Its sharp lines and powerful stance excite the senses from any angle

World-class design and superb level of craftsmanship

Car designers can do better. Cars used to be much more visually interesting. Look at these classic cars. Love them or hate them, they’ve got style and a definite design aesthetic.

So, c’mon, designers. Give us some unique and interesting cars that marketers can really work with. Until they offer a product that consumers are excited about buying, the auto industry will continue to stagnate.

Cut Marketing Costs, Not Effectiveness

Friday, December 10th, 2010

As 2010 draws to a close, it’s time to finalize your marketing plan and budget for 2011. For next year, wouldn’t it be great to save money on your marketing efforts while not reducing their effectiveness?

I’ve found that almost every marketing budget carries some unneeded fat. An easy way to increase profitability is to make cuts where they won’t hurt.

Follow these four steps to cut costs, not effectiveness:

  1. Make a list of all marketing activities your business undertakes in a year: trade shows, public relations, advertising, sales trips, customer service training, etc.
  2. Write down how much money you spent on each item in the last year.
  3. Now write down how much revenue you can attribute to each activity.
  4. Do more of those activities that made money and less of those that lose money. Usually, this step is harder than it seems because our marketing plans are full of activities that we do from habit or to satisfy certain people in our businesses. But, for instance, if you lost money on trade shows, you shouldn’t keep investing in them, regardless of a perceived loss of reputation or “getting your name out there.”

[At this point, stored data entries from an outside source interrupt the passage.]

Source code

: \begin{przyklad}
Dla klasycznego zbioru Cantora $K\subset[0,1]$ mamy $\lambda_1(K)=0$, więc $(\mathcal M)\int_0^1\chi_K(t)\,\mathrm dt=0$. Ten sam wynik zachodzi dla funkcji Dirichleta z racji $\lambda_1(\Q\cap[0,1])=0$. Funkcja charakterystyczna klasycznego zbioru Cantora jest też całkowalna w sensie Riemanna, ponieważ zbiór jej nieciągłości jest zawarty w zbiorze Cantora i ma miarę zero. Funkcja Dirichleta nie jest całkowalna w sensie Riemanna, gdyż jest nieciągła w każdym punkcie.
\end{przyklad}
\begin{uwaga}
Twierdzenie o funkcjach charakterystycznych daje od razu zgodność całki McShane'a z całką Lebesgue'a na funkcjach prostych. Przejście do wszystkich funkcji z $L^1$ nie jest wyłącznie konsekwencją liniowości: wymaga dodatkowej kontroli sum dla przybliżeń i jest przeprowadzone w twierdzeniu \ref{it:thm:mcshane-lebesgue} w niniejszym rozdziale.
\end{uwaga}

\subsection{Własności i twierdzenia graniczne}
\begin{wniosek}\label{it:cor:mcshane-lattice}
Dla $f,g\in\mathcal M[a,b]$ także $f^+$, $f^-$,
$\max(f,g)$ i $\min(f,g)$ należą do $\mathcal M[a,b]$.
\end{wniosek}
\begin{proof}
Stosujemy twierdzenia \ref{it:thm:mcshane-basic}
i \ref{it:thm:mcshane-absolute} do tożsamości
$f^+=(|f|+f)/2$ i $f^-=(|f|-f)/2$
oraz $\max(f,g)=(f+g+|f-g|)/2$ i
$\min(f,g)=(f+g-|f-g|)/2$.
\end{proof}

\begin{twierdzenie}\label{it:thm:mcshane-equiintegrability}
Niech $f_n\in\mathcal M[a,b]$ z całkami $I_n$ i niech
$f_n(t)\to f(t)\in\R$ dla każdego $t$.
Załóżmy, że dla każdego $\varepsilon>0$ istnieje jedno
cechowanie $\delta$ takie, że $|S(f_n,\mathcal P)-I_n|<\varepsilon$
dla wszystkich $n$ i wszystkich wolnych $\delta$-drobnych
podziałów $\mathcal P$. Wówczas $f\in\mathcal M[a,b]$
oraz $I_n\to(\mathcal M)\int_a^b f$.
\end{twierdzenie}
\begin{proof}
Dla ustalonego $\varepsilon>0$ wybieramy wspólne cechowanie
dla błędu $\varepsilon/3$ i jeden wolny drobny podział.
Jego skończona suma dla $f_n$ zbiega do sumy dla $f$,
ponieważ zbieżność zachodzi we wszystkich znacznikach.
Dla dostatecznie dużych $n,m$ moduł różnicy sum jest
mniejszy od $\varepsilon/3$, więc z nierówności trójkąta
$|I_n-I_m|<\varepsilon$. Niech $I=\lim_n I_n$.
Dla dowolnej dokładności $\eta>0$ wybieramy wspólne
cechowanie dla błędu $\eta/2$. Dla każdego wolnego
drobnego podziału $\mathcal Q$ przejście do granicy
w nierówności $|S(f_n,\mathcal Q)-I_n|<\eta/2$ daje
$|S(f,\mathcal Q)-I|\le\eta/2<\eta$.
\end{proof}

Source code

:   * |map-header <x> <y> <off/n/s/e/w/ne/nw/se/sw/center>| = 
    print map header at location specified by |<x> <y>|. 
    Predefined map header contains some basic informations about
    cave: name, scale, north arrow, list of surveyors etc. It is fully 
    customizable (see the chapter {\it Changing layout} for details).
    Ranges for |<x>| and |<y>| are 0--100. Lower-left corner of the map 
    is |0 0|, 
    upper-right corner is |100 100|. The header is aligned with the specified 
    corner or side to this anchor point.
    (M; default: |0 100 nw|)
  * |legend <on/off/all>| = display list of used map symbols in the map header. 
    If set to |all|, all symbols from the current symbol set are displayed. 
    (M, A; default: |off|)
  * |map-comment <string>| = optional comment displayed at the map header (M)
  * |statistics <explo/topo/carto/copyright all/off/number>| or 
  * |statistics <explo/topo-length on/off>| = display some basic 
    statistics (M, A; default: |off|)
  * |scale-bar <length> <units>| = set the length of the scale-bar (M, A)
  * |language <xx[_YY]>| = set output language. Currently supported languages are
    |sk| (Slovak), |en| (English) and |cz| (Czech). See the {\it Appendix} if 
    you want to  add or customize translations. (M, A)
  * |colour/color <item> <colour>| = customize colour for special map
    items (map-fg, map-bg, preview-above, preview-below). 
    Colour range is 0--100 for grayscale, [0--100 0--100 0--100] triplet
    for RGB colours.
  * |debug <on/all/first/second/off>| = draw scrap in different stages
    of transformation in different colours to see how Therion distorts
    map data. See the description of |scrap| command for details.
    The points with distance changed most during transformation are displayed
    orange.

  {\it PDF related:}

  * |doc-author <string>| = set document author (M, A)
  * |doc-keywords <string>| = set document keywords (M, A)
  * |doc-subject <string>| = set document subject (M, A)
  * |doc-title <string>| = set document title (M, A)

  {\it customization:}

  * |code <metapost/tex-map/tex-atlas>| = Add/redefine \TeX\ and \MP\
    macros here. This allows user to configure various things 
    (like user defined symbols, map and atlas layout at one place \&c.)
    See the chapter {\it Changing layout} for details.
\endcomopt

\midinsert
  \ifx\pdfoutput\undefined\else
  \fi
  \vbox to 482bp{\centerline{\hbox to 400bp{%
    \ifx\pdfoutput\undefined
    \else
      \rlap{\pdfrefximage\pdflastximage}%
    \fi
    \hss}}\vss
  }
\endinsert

This four-step process is simple, if you’re able to track the results of your marketing efforts. But do you have difficulty attributing revenue to each item? Here are some tips to track the effectiveness of your marketing channels in the future.

  • Unique toll-free numbers. There are services available to provide different toll-free numbers and track the calls you receive from each. Assign a different number to each advertising channel: radio, print and web. For more granularity, assign a different number to each campaign type.
  • Website analytics. If you haven’t already, install Google’s free Analytics on your web site. You can track the effectiveness of your pay per click advertising, other sites referring to your site, search terms visitors use to find your site, the geographical location of visitors and more.
  • Ask your advertisers. Advertisers should be able to provide results from your campaigns. Ask them about it.
  • Coupon codes. For any special offer you provide customers, use a unique coupon code you can use to track redemptions.
  • Lead tracking. When you record a new contact, track where the lead came from. Usually people don’t mind being asked, “How did you hear about us?” Store this information on a spreadsheet, contact application or lead manager like salesforce.com.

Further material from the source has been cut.